Collision Problem - A gain of kinetic energy?

[eurekameh]

In Fig. 9-64, block A (mass 1.1 kg) slides into block B (mass 2.9 kg), along a frictionless surface. The directions of velocities before and after the collision are indicated; the corresponding speeds are vAi = 5.6 m/s, vBi = 2.2 m/s, and vBf = 4.9 m/s. What is velocity vAf (including sign, where positive denotes motion to the right)?

I believe that this collision is inelastic and not elastic, because kinetic energy is lost to other forms of energy, correct? And so momentum is conserved, kinetic energy is not?

I conserved momentum and found the final velocity of block A. However, when I calculated the kinetic energy before and after the collision, I found that the kinetic energy after the collision is greater than the kinetic energy before the collision. How is this possible?

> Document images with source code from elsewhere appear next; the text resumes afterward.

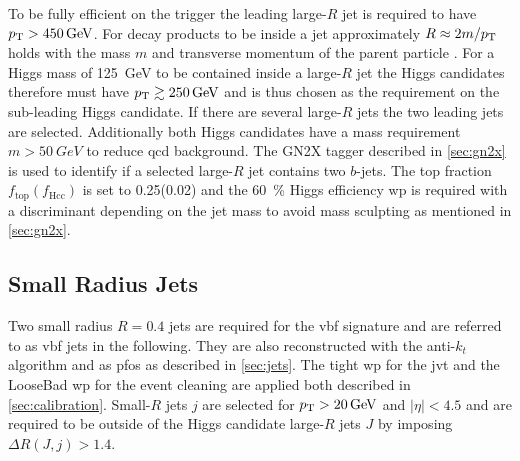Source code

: To be fully efficient on the trigger the leading large-$R$ jet is required to have $p_{\text{T}}>\qty[]{450}{GeV}$. For decay products to be inside a jet approximately $R\approx 2m/p_{\text{T}}$ holds with the mass $m$ and transverse momentum of the parent particle \citep{ATLAS-CONF-2020-022}. For a Higgs mass of \qty[]{125}{GeV} to be contained inside a large-$R$ jet the Higgs candidates therefore must have $p_{\text{T}}\gtrsim \qty[]{250}{GeV}$ and is thus chosen as the \pt requirement on the sub-leading Higgs candidate. If there are several large-$R$ jets the two leading \pt jets are selected. Additionally both Higgs candidates have a mass requirement $m>\qty[]{50}{GeV}$ to reduce \ac{qcd} background. The GN2X tagger described in \ref{sec:gn2x} is used to identify if a selected large-$R$ jet contains two $b$-jets. The top fraction $f_\text{top}(f_\text{Hcc})$ is set to 0.25(0.02) and the \qty[]{60}{\percent} Higgs efficiency \ac{wp} is required with a discriminant depending on the jet mass to avoid mass sculpting as mentioned in \ref{sec:gn2x}.


\subsection{Small Radius Jets}
Two small radius $R=0.4$ jets are required for the \ac{vbf} signature and are referred to as \ac{vbf} jets in the following. They are also reconstructed with the anti-$k_t$ algorithm and as \acp{pfo} as described in \ref{sec:jets}. The tight \ac{wp} for the \ac{jvt} and the LooseBad \ac{wp} for the event cleaning are applied both described in \ref{sec:calibration}. Small-$R$ jets $j$ are selected for $p_{\text{T}}>\qty[]{20}{GeV}$ and $|\eta|<4.5$ and are required to be outside of the Higgs candidate large-$R$ jets $J$ by imposing $\Delta R(J,j) > 1.4$. 

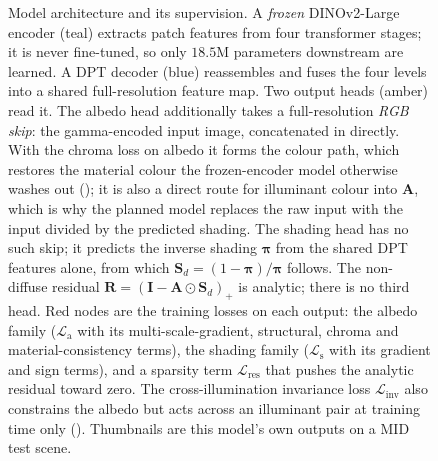 \begin{figure}[p]
{}
  \caption[Model architecture and supervision.]{%
    Model architecture and its supervision. A \emph{frozen} DINOv2-Large encoder (teal)
    extracts patch features from four transformer stages; it is never fine-tuned, so only
    $18.5$M parameters downstream are learned. A DPT decoder (blue)
    reassembles and fuses the four levels into a shared full-resolution feature map. Two
    output heads (amber) read it. The albedo head additionally takes a full-resolution
    \emph{RGB skip}: the gamma-encoded input image, concatenated in directly. With the
    chroma loss on albedo it forms the colour path, which restores the material colour the
    frozen-encoder model otherwise washes out (); it is also a direct
    route for illuminant colour into $\mathbf{A}$, which is why the planned model replaces
    the raw input with the input divided by the predicted shading. The
    shading head has no such skip; it predicts the inverse shading $\boldsymbol{\pi}$ from the
    shared DPT features alone, from which
    $\mathbf{S}_d=(1-\boldsymbol{\pi})/\boldsymbol{\pi}$ follows. The non-diffuse residual
    $\mathbf{R}=(\mathbf{I}-\mathbf{A}\odot\mathbf{S}_d)_{+}$ is analytic; there is no third
    head. Red nodes are the training losses on each output: the albedo family
    ($\mathcal{L}_{\text{a}}$ with its multi-scale-gradient, structural, chroma and
    material-consistency terms), the shading family ($\mathcal{L}_{\text{s}}$ with its
    gradient and sign terms), and a sparsity term $\mathcal{L}_{\text{res}}$ that pushes the
    analytic residual toward zero. The cross-illumination invariance loss $\mathcal{L}_{\text{inv}}$
    also constrains the albedo but acts across an illuminant pair at training time only
    (). Thumbnails are this model's own outputs on a MID test scene.
  }
  \label{fig:architecture}
\end{figure}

Edit: No external forces are present.

 

[eczeno]

can you show us the work you did.

 

[eurekameh]

Momentum before = Momentum after
(1.1)(5.6) + (2.9)(2.2) = (1.1)(vAf) + (2.9)(4.9)
I found vAf.
But when I calculated the kinetic energy before and after the collision, I got an increase in kinetic energy, as in : kinetic energy before collision < kinetic energy after collision.

Kinetic energy before collision:
(1/2)(1.1)(5.6)^2 + (1/2)(2.9)(2.2)^2 = 24.3 J.

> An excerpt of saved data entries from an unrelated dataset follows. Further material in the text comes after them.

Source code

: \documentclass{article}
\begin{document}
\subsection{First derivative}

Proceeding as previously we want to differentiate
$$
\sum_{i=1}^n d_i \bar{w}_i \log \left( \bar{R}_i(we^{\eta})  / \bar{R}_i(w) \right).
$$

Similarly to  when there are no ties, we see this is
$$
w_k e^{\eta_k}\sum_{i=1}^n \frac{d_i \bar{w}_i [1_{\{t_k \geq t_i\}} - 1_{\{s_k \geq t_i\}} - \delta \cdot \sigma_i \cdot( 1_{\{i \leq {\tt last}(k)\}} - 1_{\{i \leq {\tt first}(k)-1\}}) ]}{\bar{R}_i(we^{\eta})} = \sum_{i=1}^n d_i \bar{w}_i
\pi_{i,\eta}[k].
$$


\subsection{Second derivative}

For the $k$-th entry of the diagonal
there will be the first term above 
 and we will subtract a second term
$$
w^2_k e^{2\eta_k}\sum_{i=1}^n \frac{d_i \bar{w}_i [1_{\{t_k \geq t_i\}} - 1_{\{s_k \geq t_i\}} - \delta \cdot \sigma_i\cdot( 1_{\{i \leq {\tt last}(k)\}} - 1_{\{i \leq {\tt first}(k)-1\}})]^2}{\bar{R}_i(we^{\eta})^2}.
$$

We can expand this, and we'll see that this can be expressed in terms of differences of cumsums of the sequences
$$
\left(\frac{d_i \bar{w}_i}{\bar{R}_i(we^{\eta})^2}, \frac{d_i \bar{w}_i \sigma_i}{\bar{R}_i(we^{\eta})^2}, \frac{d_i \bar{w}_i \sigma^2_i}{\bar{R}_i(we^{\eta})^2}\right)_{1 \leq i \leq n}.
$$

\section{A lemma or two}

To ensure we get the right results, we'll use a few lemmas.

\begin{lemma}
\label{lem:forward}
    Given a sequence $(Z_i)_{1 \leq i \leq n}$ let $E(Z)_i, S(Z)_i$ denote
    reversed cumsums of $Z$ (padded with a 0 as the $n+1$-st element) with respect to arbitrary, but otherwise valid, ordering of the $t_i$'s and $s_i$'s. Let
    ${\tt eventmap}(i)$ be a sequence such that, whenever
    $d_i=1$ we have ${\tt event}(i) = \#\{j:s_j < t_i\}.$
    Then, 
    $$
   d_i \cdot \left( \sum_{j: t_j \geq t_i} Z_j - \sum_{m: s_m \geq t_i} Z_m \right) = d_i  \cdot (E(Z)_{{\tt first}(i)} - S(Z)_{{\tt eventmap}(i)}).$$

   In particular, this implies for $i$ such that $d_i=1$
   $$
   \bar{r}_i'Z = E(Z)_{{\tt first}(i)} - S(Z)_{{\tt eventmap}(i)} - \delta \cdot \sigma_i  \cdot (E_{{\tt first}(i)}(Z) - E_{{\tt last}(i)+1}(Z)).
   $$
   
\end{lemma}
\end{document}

Kinetic energy after collision, using vAf = -1.52, found when conserving momentum:
(1/2)(1.1)(-1.52)^2 + (1/2)(2.9)(4.9)^2 = 36.1 J.

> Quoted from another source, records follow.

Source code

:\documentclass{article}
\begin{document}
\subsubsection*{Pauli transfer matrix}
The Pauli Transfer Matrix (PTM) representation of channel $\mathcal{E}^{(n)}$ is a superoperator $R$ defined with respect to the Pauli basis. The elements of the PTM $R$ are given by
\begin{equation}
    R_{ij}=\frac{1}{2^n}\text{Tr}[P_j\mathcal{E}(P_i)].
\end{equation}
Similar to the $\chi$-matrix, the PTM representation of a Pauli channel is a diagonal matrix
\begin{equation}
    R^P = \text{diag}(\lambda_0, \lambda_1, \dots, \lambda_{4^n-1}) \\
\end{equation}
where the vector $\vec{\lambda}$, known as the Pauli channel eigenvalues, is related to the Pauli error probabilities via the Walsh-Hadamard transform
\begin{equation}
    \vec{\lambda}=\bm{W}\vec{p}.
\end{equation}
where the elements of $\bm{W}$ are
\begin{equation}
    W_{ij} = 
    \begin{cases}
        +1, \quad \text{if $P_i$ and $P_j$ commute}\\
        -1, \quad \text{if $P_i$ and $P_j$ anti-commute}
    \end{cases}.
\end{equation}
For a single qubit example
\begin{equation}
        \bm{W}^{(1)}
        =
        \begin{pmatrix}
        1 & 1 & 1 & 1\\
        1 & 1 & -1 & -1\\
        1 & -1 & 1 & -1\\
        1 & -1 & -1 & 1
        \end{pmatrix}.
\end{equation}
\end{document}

My question is this: Is it possible to have an increase in kinetic energy when there are no apparent external forces acting on the system of the two colliding blocks? Or are my calculations faulty? Or is the problem itself faulty?
Thanks for the responses.

 

[eczeno]

well, we seem to have an impossible situation here. and in fact we do. if you look at the change in KE of B, it is bigger than the whole of A's KE coming in. this is impossible. these numbers do not correspond to a possible physical situation.